## Available data
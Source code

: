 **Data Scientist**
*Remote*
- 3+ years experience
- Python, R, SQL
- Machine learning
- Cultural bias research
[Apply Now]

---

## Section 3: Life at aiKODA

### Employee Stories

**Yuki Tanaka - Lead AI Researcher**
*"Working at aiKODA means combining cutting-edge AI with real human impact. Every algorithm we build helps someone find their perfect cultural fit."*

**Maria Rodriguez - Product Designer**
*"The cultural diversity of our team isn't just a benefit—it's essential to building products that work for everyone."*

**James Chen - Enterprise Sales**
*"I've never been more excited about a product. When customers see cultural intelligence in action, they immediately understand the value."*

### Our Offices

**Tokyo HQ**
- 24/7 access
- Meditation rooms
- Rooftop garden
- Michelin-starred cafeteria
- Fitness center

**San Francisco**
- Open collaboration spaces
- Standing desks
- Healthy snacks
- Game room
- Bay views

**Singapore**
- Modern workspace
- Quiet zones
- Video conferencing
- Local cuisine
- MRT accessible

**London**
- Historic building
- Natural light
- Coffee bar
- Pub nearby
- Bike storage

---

## Task statement
When you reach the line that contains "### Employee Stories" in the material above, please copy it and every line after it exactly, stopping only at the last line.

## Written solution
### Employee Stories

**Yuki Tanaka - Lead AI Researcher**
*"Working at aiKODA means combining cutting-edge AI with real human impact. Every algorithm we build helps someone find their perfect cultural fit."*

**Maria Rodriguez - Product Designer**
*"The cultural diversity of our team isn't just a benefit—it's essential to building products that work for everyone."*

**James Chen - Enterprise Sales**
*"I've never been more excited about a product. When customers see cultural intelligence in action, they immediately understand the value."*

### Our Offices

**Tokyo HQ**
- 24/7 access
- Meditation rooms
- Rooftop garden
- Michelin-starred cafeteria
- Fitness center

**San Francisco**
- Open collaboration spaces
- Standing desks
- Healthy snacks
- Game room
- Bay views

**Singapore**
- Modern workspace
- Quiet zones
- Video conferencing
- Local cuisine
- MRT accessible

**London**
- Historic building
- Natural light
- Coffee bar
- Pub nearby
- Bike storage

---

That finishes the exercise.